The Georgia Senate runoffs earlier this year also showed how rural voters can deliver for the party. The county that had the highest percentage of returning voters, from November 2020 to the early-January runoff, was Randolph County — a small county in the Black Belt, where just under 90 percent of voters returned in the runoffs, according to an analysis from GPB.
Bobby Jenkins, the chair of the Randolph County Democratic Committee, chalked up his county’s high return rate to having the ability to hire paid canvassers to go door-to-door before the runoff, due to a rush of resources that flooded the state ahead of the runoffs. He added that visits from both Democratic candidates — now-Sens. Jon Ossoff and Raphael Warnock — to the county seat of Cuthbert helped energize voters.
“We're accustomed to people overlooking the rural areas,” said Jenkins, who was elected mayor of Cuthbert on Tuesday. “But the rural population, that was key for Democrats. And it is going to be key, looking to the future. … We can’t just depend on the urban areas.”
Republicans, meanwhile, are very confident about their advantages among most rural voters. They point to Youngkin and other Republicans running up the score with those voters on Tuesday as part of their importance to winning statewide elections, let alone their dominance in rural congressional races. And they see further erosion for Democrats on the way.
“This is an area of [Virginia] that Democrats completely overlooked,” said Dee Duncan, the president of the Republican State Leadership Committee, also pointing to a recent special election flip of an Iowa state House seat last month. “If Democrats can’t keep the rural Democrat-held seats that they have, they're in big trouble.”
Part of Democrats’ problems with rural voters boils down to a communication problem, politicians and strategists say, with voters unfamiliar with laws or proposals that the party shepherded through.
“This is a systemic failure of the Democratic Party, to systematically address the concerns of rural America and actually get out to rural America,” said former Sen. Heidi Heitkamp (D-N.D.), who founded the group One Country to urge Democrats to focus more on the rural electorate.
Cynthia Wallace, a former North Carolina congressional candidate who recently launched the New Rural Project to engage voters in a handful of counties along the state’s border with South Carolina, said that recent focus groups and interviews her organization conducted with Black, Latino and Lumbee — a Native American tribe in the state — voters was revealing.
Those interviews, launched earlier this year shortly after the first child tax credit checks were delivered, showed that those voters weren’t crediting Democrats for policy goals.
“They didn't really feel impacted by it.
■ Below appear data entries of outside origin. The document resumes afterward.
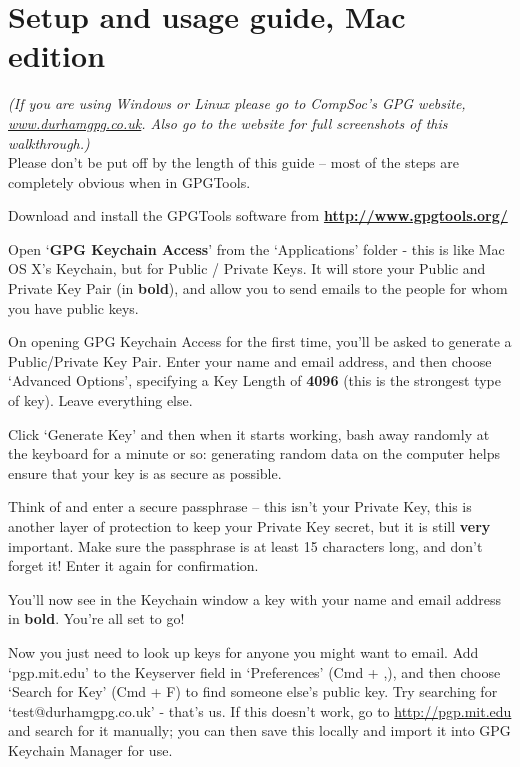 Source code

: \section{Setup and usage guide, Mac edition}
\textit{(If you are using Windows or Linux please go to CompSoc's GPG website, \href{http://www.durhamgpg.co.uk}{www.durhamgpg.co.uk}. Also go to the website for full screenshots of this walkthrough.)} \\
Please don't be put off by the length of this guide -- most of the steps are completely obvious when in GPGTools.
\begin{compactenum}[1.]%
  \item Download and install the GPGTools software from \textbf{\href{http://www.gpgtools.org/}{http://www.gpgtools.org/}}
  \item Open `\textbf{GPG Keychain Access}' from the `Applications' folder - this is like Mac OS X's Keychain, but for Public / Private Keys. It will store your Public and Private Key Pair (in \textbf{bold}), and allow you to send emails to the people for whom you have public keys.
  \item On opening GPG Keychain Access for the first time, you'll be asked to generate a Public/Private Key Pair. Enter your name and email address, and then choose `Advanced Options', specifying a Key Length of \textbf{4096} (this is the strongest type of key). Leave everything else.
  \item Click `Generate Key' and then when it starts working, bash away randomly at the keyboard for a minute or so: generating random data on the computer helps ensure that your key is as secure as possible.
  \item Think of and enter a secure passphrase -- this isn't your Private Key, this is another layer of protection to keep your Private Key secret, but it is still \textbf{very} important. Make sure the passphrase is at least 15 characters long, and don't forget it! Enter it again for confirmation.
  \item You'll now see in the Keychain window a key with your name and email address in \textbf{bold}. You're all set to go! 
  \item Now you just need to look up keys for anyone you might want to email. Add `pgp.mit.edu' to the Keyserver field in `Preferences' (Cmd + ,), and then choose `Search for Key' (Cmd + F) to find someone else's public key. Try searching for `test@durhamgpg.co.uk' - that's us. If this doesn't work, go to \href{http://pgp.mit.edu}{http://pgp.mit.edu} and search for it manually; you can then save this locally and import it into GPG Keychain Manager for use.

\end{compactenum}
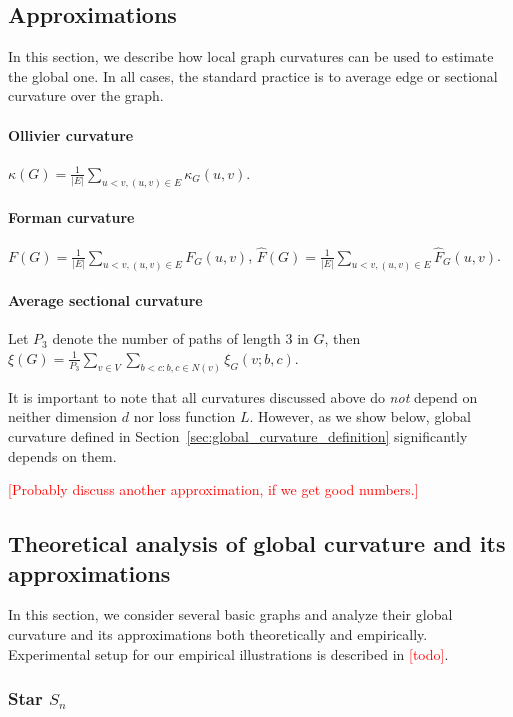 \documentclass{article} %
\begin{document}
\subsection{Approximations}

In this section, we describe how local graph curvatures can be used to estimate the global one. In all cases, the standard practice is to average edge or sectional curvature over the graph.

\paragraph{Ollivier curvature} $\kappa(G) = \frac{1}{|E|}\sum\limits_{u < v, (u,v) \in E} \kappa_G(u,v)$.

\paragraph{Forman curvature} $F(G) = \frac{1}{|E|}\sum\limits_{u < v, (u,v) \in E} F_G(u,v)$, $\hat F(G) = \frac{1}{|E|}\sum\limits_{u < v, (u,v) \in E} \hat F_G(u,v)$.

\paragraph{Average sectional curvature} Let $P_3$ denote the number of paths of length 3 in $G$, then $\xi(G) = \frac{1}{P_3} \sum\limits_{v \in V }\sum\limits_{b<c: b,c\in N(v)} \xi_G(v;b,c)$.

It is important to note that all curvatures discussed above do \textit{not} depend on neither dimension $d$ nor loss function $L$. However, as we show below, global curvature defined in Section~\ref{sec:global_curvature_definition} significantly depends on them.

\textcolor{red}{[Probably discuss another approximation, if we get good numbers.]}

\subsection{Theoretical analysis of global curvature and its approximations}

In this section, we consider several basic graphs and analyze their global curvature and its approximations both theoretically and empirically. Experimental setup for our empirical illustrations is described in \textcolor{red}{[todo]}.

\subsubsection{Star $S_n$}\label{sec:S_n}
\end{document}
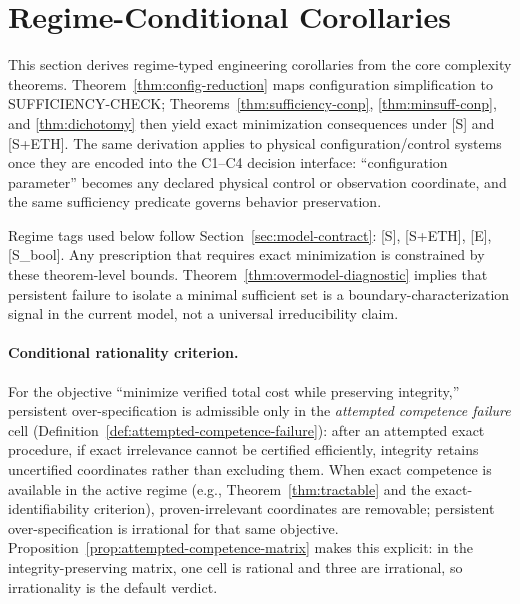 \section{Regime-Conditional Corollaries}\label{sec:engineering-justification}

This section derives regime-typed engineering corollaries from the core complexity theorems. Theorem~\ref{thm:config-reduction} maps configuration simplification to SUFFICIENCY-CHECK; Theorems~\ref{thm:sufficiency-conp}, \ref{thm:minsuff-conp}, and \ref{thm:dichotomy} then yield exact minimization consequences under [S] and [S+ETH].
The same derivation applies to physical configuration/control systems once they are encoded into the C1--C4 decision interface: ``configuration parameter'' becomes any declared physical control or observation coordinate, and the same sufficiency predicate governs behavior preservation.

Regime tags used below follow Section~\ref{sec:model-contract}: [S], [S+ETH], [E], [S\_bool].
Any prescription that requires exact minimization is constrained by these theorem-level bounds.
Theorem~\ref{thm:overmodel-diagnostic} implies that persistent failure to isolate a minimal sufficient set is a boundary-characterization signal in the current model, not a universal irreducibility claim.

\paragraph{Conditional rationality criterion.}
For the objective ``minimize verified total cost while preserving integrity,'' persistent over-specification is admissible only in the \emph{attempted competence failure} cell (Definition~\ref{def:attempted-competence-failure}): after an attempted exact procedure, if exact irrelevance cannot be certified efficiently, integrity retains uncertified coordinates rather than excluding them.
When exact competence is available in the active regime (e.g., Theorem~\ref{thm:tractable} and the exact-identifiability criterion), proven-irrelevant coordinates are removable; persistent over-specification is irrational for that same objective.
Proposition~\ref{prop:attempted-competence-matrix} makes this explicit: in the integrity-preserving matrix, one cell is rational and three are irrational, so irrationality is the default verdict.

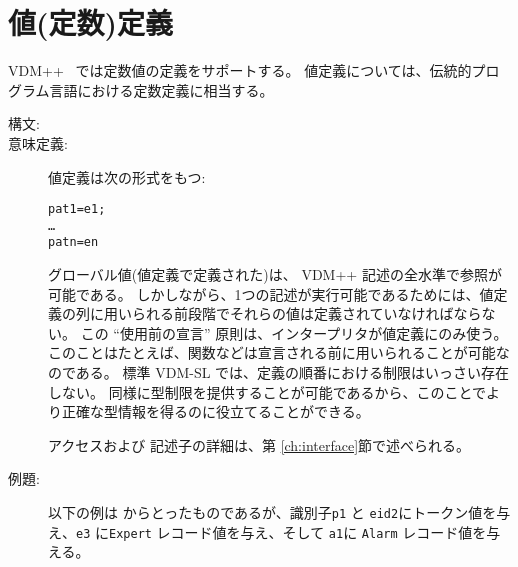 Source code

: \documentclass[\pformat,12pt]{jarticle}
\newcommand{\vdmslpp}[2]{%
#2
}
\newcommand{\vdmsl}{VDM-SL}
\newcommand{\vdmpp}{VDM++}
\begin{document}
\section{値(定数)定義} \label{valuedef}

\vdmslpp{\vdmsl}{\vdmpp}\ では定数値の定義をサポートする。 
値定義については、伝統的プログラム言語における定数定義に相当する。

\begin{description}
\item[構文:]




\item[意味定義:] 値定義は次の形式をもつ:
  \begin{alltt}
       pat1 = e1;
      \ldots
       patn = en
  \end{alltt}

  
グローバル値(値定義で定義された)は、 \vdmslpp{\vdmsl}{\vdmpp} 記述の全水準で参照が可能である。
しかしながら、1つの記述が実行可能であるためには、値定義の列に用いられる前段階でそれらの値は定義されていなければならない。 
この ``使用前の宣言'' 原則は、インタープリタが値定義にのみ使う。
 このことはたとえば、関数などは宣言される前に用いられることが可能なのである。
標準 VDM-SL では、定義の順番における制限はいっさい存在しない。
同様に型制限を提供することが可能であるから、このことでより正確な型情報を得るのに役立てることができる。

アクセスおよび  記述子の詳細は、第 \ref{ch:interface}節で述べられる。 

\item[例題:] 以下の例は \cite{Fitzgerald&98} からとったものであるが、識別子\texttt{p1} と \texttt{eid2}にトークン値を与え、\texttt{e3} に\texttt{Expert} レコード値を与え、そして \texttt{a1}に \texttt{Alarm} レコード値を与える。
\begin{alltt}


\end{alltt}
\end{description}
\end{document}
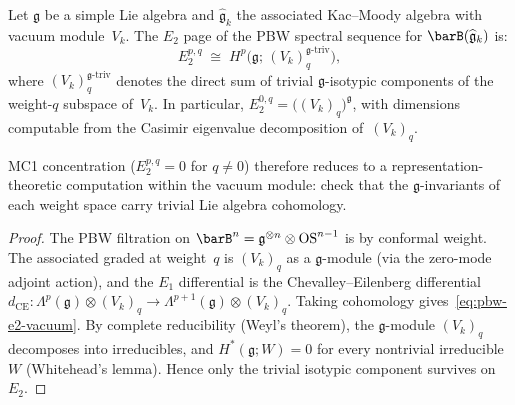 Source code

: \begin{proposition}\label{prop:pbw-e2-from-vacuum-module}
Let $\mathfrak{g}$ be a simple Lie algebra and
$\widehat{\mathfrak{g}}_k$ the associated Kac--Moody algebra
with vacuum module~$V_k$.
The $E_2$ page of the PBW spectral sequence for
$\barB(\widehat{\mathfrak{g}}_k)$ is:
\begin{equation}\label{eq:pbw-e2-vacuum}
E_2^{p,q}
\;\cong\;
H^p\!\bigl(\mathfrak{g};\,
(V_k)_q^{\mathfrak{g}\text{-}\mathrm{triv}}\bigr),
\end{equation}
where $(V_k)_q^{\mathfrak{g}\text{-}\mathrm{triv}}$
denotes the direct sum of trivial $\mathfrak{g}$-isotypic
components of the weight-$q$ subspace of~$V_k$.
In particular, $E_2^{0,q} =
\bigl((V_k)_q\bigr)^{\mathfrak{g}}$, with dimensions
computable from the Casimir eigenvalue decomposition
of~$(V_k)_q$.

MC1 concentration ($E_2^{p,q} = 0$ for $q \neq 0$) therefore
reduces to a representation-theoretic computation within the
vacuum module: check that the $\mathfrak{g}$-invariants of each
weight space carry trivial Lie algebra cohomology.
\end{proposition}

\begin{proof}
The PBW filtration on
$\barB^n = \mathfrak{g}^{\otimes n} \otimes \mathrm{OS}^{n-1}$
is by conformal weight. The associated graded at weight~$q$ is
$(V_k)_q$ as a $\mathfrak{g}$-module (via the zero-mode adjoint
action), and the $E_1$ differential is the Chevalley--Eilenberg
differential $d_{\mathrm{CE}} \colon
\Lambda^p(\mathfrak{g}) \otimes (V_k)_q \to
\Lambda^{p+1}(\mathfrak{g}) \otimes (V_k)_q$.
Taking cohomology gives~\eqref{eq:pbw-e2-vacuum}.
By complete reducibility (Weyl's theorem), the $\mathfrak{g}$-module
$(V_k)_q$ decomposes into irreducibles, and
$H^*(\mathfrak{g}; W) = 0$ for every nontrivial irreducible~$W$
(Whitehead's lemma). Hence only the trivial isotypic component
survives on~$E_2$.
\end{proof}


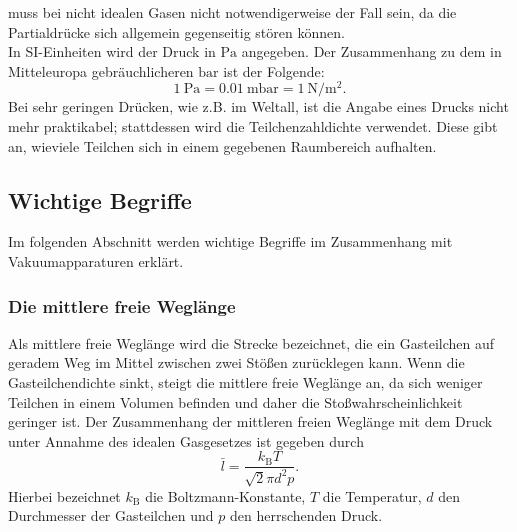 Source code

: muss bei nicht idealen Gasen nicht notwendigerweise der Fall sein, da die Partialdrücke
sich allgemein gegenseitig stören können.\\
In SI-Einheiten wird der Druck in $\si{\pascal}$ angegeben. Der Zusammenhang zu dem
in Mitteleuropa gebräuchlicheren $\si{\bar}$ ist der Folgende:
\begin{equation}
 \SI{1}{\pascal} = \SI{0.01}{\milli\bar} = \SI{1}{\newton\per\square\meter}.
\end{equation}
Bei sehr geringen Drücken, wie z.B. im Weltall, ist die Angabe eines Drucks nicht
mehr praktikabel; stattdessen wird die Teilchenzahldichte verwendet. Diese gibt an,
wieviele Teilchen sich in einem gegebenen Raumbereich aufhalten.

\subsection{Wichtige Begriffe}
Im folgenden Abschnitt werden wichtige Begriffe im Zusammenhang mit Vakuumapparaturen
erklärt.

\subsubsection*{Die mittlere freie Weglänge}
Als mittlere freie Weglänge wird die Strecke bezeichnet, die ein Gasteilchen
auf geradem Weg im Mittel zwischen zwei Stößen zurücklegen kann. Wenn die Gasteilchendichte
sinkt, steigt die mittlere freie Weglänge an, da sich weniger Teilchen in einem Volumen befinden
und daher die Stoßwahrscheinlichkeit geringer ist. Der Zusammenhang der mittleren freien
Weglänge mit dem Druck unter Annahme des idealen Gasgesetzes ist gegeben durch
\begin{equation}
 \bar{l} = \frac{k_{\text{B}}T}{\sqrt{2}\pi d^{2} p}.
\end{equation}
Hierbei bezeichnet $k_{\text{B}}$ die Boltzmann-Konstante, $T$ die Temperatur, $d$ den
Durchmesser der Gasteilchen und $p$ den herrschenden Druck.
But they also, most importantly, didn't have any idea who actually passed that legislation,” Wallace said. “We've got to improve our communication, about what things are happening and how elections lead to different things happening that can improve your life or not improve your life.”
To be truly successful, the party needs to divorce organizing operations from just the campaign season, rural-focused Democrats say, and focus on year-round engagement that hires organizers from within the community.
“The best campaigns will probably start organizing around July, to be honest, for November,” said J.D. Scholten, a former Iowa congressional candidate who is now the executive director of the super PAC RuralVote.org.
But, before that, Scholten asked rhetorically, “What's happening in the year and a half from the last election?”